*DATA TO PROCESS:*
======

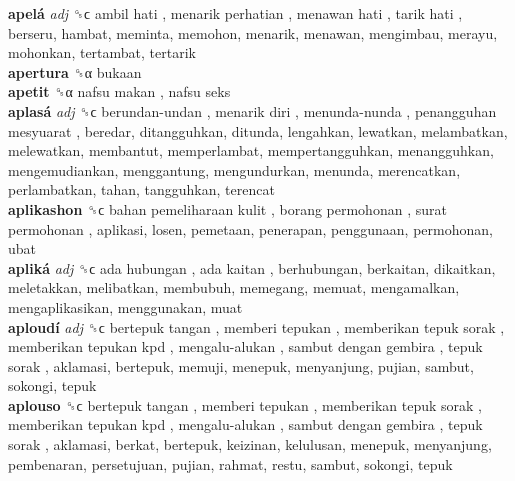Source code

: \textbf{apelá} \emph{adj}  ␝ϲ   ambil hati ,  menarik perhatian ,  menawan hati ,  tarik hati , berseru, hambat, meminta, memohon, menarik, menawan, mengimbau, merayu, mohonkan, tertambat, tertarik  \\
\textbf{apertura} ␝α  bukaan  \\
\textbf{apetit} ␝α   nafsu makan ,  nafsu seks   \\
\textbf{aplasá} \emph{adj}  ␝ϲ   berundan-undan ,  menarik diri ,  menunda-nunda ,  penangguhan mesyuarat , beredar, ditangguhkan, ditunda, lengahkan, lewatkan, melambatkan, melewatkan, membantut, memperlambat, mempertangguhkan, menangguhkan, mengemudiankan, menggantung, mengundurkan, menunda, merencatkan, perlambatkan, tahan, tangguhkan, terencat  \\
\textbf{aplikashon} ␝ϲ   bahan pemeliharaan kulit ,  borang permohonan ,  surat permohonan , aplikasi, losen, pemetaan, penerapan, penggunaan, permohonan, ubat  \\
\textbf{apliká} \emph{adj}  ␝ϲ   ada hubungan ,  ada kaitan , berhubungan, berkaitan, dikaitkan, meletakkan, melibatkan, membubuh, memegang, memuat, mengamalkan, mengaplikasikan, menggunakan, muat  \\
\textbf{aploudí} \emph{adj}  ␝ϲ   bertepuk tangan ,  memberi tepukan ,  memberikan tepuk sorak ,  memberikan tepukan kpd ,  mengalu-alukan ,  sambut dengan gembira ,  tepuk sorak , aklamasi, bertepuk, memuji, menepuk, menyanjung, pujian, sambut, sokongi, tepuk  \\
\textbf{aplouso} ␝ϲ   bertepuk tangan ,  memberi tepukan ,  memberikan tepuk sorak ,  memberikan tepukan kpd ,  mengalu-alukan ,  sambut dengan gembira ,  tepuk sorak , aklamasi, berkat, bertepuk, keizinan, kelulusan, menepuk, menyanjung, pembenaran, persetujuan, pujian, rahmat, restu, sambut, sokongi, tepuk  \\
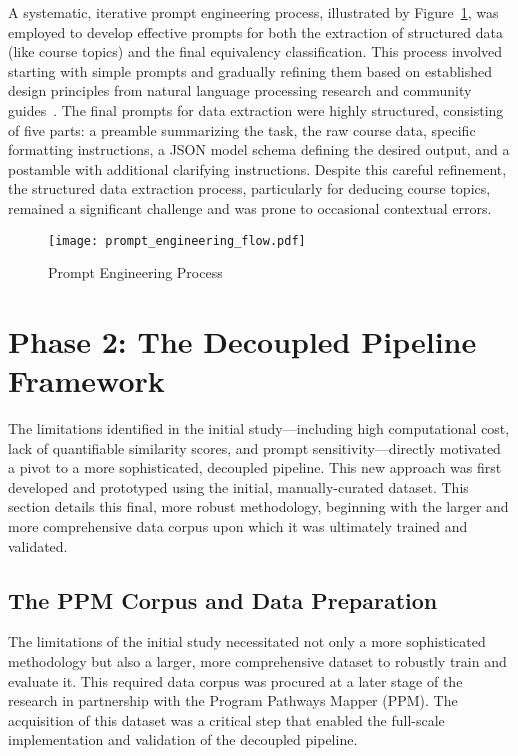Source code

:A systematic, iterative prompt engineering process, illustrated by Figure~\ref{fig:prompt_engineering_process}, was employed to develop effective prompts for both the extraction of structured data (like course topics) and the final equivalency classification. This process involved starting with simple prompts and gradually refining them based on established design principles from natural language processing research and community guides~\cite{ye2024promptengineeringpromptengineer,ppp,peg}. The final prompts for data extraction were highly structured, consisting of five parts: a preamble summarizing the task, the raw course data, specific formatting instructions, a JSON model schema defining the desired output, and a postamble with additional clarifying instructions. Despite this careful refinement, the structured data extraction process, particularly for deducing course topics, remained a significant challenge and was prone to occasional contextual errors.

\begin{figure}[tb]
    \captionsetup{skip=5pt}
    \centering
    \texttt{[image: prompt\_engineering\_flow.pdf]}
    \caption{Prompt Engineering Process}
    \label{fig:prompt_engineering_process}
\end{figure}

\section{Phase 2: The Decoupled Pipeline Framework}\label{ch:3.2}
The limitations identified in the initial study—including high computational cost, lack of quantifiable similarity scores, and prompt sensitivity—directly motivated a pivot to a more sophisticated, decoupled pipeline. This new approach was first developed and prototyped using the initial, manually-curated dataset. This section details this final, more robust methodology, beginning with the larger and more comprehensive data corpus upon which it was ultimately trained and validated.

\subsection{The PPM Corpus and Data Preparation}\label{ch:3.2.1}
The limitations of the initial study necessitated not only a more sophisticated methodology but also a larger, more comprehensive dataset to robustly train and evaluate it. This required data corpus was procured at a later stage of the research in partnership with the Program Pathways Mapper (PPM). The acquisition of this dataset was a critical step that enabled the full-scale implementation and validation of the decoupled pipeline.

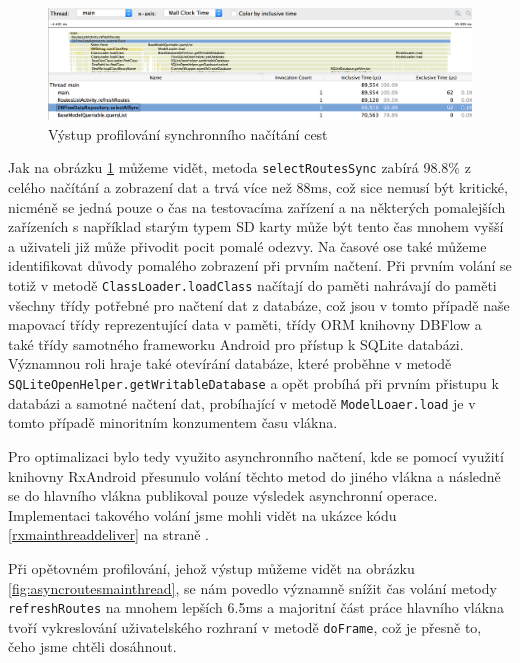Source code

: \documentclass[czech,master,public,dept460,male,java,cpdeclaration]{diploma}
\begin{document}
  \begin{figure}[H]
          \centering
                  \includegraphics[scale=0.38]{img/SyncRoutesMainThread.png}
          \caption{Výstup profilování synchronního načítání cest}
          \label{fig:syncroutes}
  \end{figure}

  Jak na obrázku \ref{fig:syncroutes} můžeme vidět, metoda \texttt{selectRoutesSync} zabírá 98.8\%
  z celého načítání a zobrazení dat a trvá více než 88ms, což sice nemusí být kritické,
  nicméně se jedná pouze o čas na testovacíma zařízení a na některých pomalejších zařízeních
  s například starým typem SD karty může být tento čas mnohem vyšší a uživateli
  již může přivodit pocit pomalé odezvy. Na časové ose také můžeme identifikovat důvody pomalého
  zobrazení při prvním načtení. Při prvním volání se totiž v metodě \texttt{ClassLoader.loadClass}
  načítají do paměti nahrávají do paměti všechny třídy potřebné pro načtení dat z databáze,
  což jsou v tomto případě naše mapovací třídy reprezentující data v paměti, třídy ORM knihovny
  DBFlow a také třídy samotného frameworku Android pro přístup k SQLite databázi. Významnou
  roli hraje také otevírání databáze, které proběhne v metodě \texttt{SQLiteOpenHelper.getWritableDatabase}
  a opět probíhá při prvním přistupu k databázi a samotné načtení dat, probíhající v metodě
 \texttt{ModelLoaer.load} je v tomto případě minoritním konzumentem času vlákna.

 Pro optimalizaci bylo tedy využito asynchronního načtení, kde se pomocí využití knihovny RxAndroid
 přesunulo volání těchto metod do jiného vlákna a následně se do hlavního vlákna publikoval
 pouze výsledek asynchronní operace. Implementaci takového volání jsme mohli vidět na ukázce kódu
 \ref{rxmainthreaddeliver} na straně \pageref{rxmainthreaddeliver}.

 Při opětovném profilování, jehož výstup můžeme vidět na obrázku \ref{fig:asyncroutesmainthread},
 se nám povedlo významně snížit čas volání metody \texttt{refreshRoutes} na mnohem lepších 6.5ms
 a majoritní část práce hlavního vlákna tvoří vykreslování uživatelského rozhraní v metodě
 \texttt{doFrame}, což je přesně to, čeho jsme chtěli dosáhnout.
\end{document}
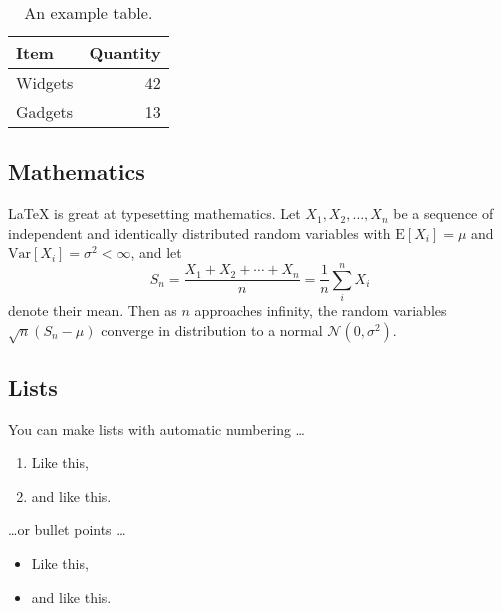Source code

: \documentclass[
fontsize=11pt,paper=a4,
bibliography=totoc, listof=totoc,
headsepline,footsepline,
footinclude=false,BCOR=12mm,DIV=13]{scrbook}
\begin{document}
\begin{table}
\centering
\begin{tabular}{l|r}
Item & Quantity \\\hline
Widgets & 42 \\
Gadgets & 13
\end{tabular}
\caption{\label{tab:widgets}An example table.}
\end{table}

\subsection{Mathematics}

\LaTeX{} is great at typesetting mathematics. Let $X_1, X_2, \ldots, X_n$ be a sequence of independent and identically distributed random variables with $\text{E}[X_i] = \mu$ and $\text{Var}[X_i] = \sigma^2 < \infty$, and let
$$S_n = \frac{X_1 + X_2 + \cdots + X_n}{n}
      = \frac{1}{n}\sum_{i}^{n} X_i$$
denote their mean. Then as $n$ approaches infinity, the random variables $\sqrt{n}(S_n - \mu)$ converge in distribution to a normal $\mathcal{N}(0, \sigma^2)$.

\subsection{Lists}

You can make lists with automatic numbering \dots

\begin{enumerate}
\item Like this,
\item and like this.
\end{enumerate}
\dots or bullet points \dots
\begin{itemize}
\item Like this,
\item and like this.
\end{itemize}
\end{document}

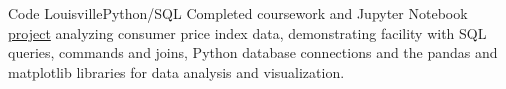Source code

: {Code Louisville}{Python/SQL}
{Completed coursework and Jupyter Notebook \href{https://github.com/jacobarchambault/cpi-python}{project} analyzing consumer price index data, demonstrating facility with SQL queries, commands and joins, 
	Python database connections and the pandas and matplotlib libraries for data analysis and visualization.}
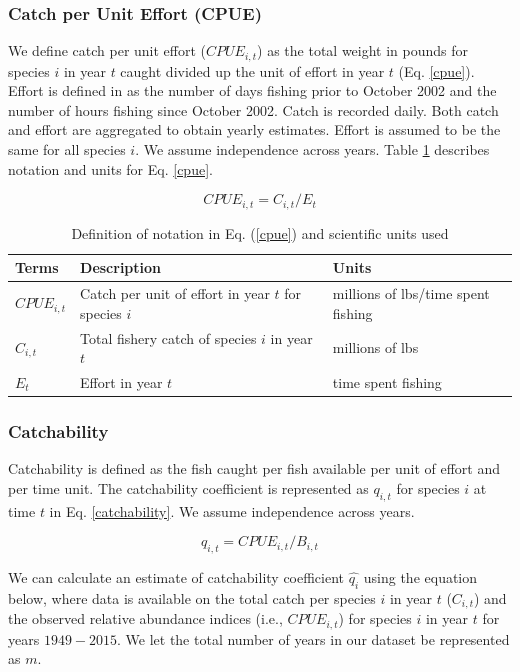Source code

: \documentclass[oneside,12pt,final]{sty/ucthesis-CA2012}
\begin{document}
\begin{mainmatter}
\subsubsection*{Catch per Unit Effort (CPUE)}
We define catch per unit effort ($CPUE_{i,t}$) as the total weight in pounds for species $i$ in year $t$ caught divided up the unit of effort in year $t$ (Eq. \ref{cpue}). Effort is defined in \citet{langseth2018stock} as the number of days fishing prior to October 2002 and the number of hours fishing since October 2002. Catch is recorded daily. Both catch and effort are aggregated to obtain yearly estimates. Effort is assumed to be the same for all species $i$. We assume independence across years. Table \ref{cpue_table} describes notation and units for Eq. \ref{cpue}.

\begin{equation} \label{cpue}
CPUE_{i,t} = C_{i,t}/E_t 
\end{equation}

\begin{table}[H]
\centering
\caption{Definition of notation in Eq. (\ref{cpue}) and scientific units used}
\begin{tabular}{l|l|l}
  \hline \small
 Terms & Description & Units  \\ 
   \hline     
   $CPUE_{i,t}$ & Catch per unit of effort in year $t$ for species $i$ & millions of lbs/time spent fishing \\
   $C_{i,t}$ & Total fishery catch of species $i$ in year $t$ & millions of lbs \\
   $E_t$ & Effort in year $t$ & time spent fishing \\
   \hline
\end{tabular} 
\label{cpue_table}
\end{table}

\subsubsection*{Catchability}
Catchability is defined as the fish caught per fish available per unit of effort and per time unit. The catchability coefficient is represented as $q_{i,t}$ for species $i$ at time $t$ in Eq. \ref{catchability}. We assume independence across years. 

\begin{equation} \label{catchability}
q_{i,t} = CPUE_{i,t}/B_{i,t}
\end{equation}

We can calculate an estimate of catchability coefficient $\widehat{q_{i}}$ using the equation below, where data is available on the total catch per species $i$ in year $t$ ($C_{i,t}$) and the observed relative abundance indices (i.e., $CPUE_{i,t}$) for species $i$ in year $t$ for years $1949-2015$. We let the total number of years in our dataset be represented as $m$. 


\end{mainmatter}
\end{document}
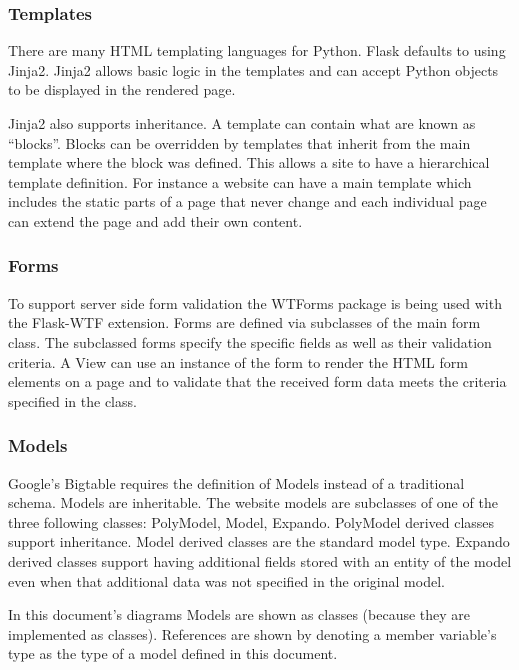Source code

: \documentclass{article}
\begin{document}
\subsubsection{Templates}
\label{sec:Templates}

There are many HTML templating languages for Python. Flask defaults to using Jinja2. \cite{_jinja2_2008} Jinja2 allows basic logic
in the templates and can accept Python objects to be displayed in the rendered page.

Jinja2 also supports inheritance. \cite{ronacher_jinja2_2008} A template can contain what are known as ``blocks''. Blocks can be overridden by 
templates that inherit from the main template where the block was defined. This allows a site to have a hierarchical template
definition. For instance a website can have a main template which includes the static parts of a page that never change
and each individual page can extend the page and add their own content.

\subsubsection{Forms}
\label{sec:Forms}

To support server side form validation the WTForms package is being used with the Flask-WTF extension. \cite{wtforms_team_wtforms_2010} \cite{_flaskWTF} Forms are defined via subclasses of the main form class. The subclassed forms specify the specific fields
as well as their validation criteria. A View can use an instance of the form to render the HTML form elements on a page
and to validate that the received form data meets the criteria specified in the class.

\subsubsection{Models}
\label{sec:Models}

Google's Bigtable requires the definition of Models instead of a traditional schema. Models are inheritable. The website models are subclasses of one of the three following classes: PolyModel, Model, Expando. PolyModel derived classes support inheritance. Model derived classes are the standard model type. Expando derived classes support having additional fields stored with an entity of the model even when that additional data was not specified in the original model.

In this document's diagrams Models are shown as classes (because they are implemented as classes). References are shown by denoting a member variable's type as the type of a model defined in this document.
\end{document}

======

*HOW TO COMPLETE THIS TASK:* Take each line above that contains "variables" and copy it out.

*SOLUTION FOR THIS EXERCISE:*
\LaTeX{} is great at typesetting mathematics. Let $X_1, X_2, \ldots, X_n$ be a sequence of independent and identically distributed random variables with $\text{E}[X_i] = \mu$ and $\text{Var}[X_i] = \sigma^2 < \infty$, and let
denote their mean. Then as $n$ approaches infinity, the random variables $\sqrt{n}(S_n - \mu)$ converge in distribution to a normal $\mathcal{N}(0, \sigma^2)$.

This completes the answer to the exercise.